- [ABOUT THIS TASK]:
Every line that contains the word "interface" should be copied from the records below.

····················

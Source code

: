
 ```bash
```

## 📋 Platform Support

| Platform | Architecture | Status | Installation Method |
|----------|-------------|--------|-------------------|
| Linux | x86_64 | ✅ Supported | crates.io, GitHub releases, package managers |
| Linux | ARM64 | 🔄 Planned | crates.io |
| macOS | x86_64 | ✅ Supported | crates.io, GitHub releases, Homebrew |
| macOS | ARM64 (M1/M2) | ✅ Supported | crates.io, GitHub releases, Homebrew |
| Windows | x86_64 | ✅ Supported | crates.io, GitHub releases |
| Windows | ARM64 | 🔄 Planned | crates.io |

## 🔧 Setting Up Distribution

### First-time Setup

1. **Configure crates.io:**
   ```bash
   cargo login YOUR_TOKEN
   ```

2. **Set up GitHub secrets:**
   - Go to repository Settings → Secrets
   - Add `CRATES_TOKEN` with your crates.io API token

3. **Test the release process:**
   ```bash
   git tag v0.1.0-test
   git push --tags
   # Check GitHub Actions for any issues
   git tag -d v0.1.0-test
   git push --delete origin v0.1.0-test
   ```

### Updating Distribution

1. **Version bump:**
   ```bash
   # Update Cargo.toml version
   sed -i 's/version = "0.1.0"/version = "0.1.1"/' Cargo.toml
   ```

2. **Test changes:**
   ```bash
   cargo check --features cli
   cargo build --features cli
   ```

····················

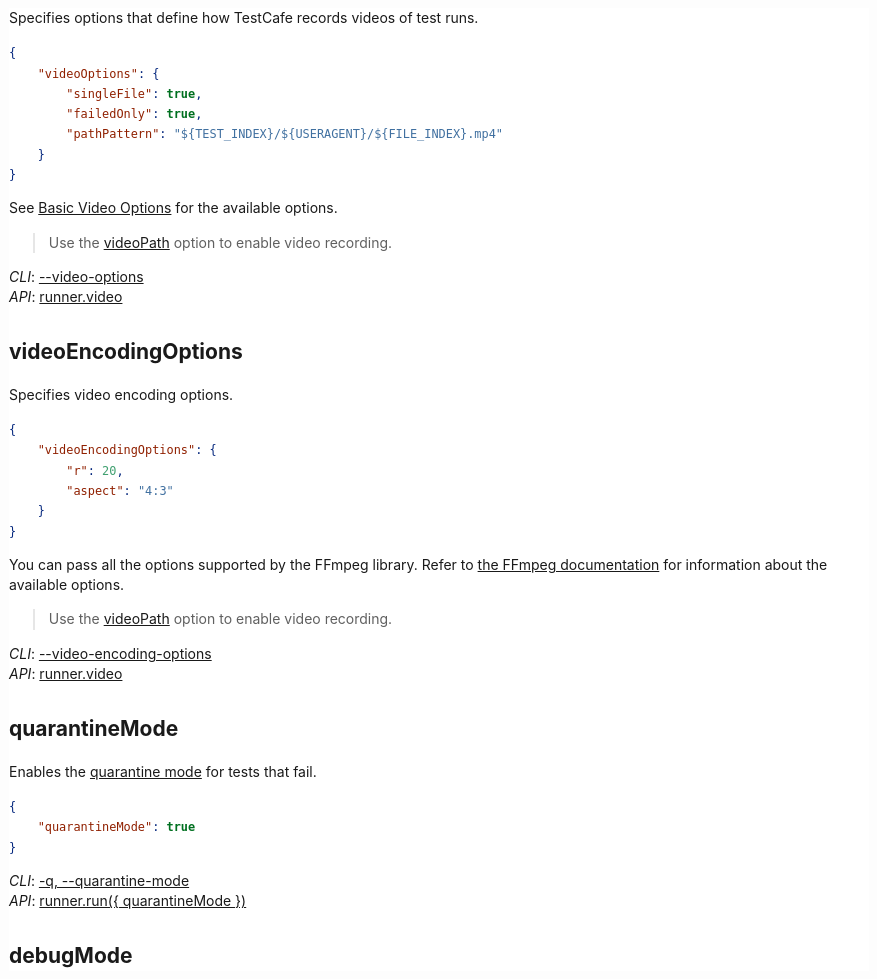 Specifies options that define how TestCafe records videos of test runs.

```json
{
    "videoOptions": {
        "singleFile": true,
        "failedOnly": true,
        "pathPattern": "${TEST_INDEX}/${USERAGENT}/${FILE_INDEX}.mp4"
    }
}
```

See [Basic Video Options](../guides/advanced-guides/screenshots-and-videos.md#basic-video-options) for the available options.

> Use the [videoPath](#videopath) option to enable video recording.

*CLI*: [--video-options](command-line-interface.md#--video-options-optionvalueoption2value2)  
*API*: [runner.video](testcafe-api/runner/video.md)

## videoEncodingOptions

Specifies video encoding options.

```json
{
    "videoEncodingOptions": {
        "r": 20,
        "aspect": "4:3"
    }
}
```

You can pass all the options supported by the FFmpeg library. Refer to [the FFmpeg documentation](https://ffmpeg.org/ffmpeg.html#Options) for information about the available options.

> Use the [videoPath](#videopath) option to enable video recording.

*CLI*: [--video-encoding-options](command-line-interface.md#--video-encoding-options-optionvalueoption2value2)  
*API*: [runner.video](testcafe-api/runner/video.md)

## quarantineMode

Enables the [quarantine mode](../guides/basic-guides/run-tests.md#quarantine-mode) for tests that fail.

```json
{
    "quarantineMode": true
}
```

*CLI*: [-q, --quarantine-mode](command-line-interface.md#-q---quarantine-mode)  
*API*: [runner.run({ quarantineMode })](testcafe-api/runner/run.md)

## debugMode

····················

- [ANSWER]:
*CLI*: [--video-options](command-line-interface.md#--video-options-optionvalueoption2value2)  
*CLI*: [--video-encoding-options](command-line-interface.md#--video-encoding-options-optionvalueoption2value2)  
*CLI*: [-q, --quarantine-mode](command-line-interface.md#-q---quarantine-mode)  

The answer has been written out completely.